By the time I returned to school in the fall, I realized that my sample size was going to be much smaller than anticipated. Even though nearly all of the more than forty individuals who had expressed interest in participating had eventually received packets, only fifteen completed surveys were collected. It was at this time that I decided to include in the study a few surveys I had received from individuals who, it turned out, had not yet begun hormone therapy.
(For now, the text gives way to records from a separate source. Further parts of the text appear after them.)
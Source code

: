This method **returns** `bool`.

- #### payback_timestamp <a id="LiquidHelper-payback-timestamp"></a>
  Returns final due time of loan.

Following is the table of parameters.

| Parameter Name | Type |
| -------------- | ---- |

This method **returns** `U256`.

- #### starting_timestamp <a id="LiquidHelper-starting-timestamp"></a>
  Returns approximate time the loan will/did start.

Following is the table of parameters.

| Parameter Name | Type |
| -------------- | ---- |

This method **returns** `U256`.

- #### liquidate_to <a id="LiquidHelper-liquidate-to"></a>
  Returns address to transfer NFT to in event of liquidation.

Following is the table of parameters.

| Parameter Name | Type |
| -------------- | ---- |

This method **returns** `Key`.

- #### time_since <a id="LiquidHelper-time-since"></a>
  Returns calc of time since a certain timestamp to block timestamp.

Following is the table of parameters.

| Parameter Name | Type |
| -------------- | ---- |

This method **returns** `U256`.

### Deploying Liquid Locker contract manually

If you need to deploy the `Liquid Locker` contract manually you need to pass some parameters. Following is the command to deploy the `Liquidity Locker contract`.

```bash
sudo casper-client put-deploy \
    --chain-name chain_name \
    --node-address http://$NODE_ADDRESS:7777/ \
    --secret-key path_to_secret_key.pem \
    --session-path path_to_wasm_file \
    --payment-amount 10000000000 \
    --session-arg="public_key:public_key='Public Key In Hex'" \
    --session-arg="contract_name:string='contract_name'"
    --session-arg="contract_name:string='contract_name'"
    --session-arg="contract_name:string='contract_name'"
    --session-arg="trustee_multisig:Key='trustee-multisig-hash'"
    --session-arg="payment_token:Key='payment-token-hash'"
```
In retrospect, perhaps the most significant factor preventing me from collecting a large number of responses was my initial assumption that I would receive a large number of responses. My study population was defined narrowly in large part because I feared that otherwise my sample would be too large and diverse for a first-time researcher to manage. Even accounting for my sloppiness and lack of resources, defining the study population somewhat more broadly -- for example, as individuals who intended to undergo hormone therapy rather than only those who were no less than six months into therapy -- I might yet have collected the larger but still manageable number of responses I was aiming for, and the challenge of interpreting responses from this broader population would not have been too great. Had I been more organized in my data collection, given a firm deadline for returned surveys from the start, done more research and found a number of active and relevant support groups, I would have done better yet.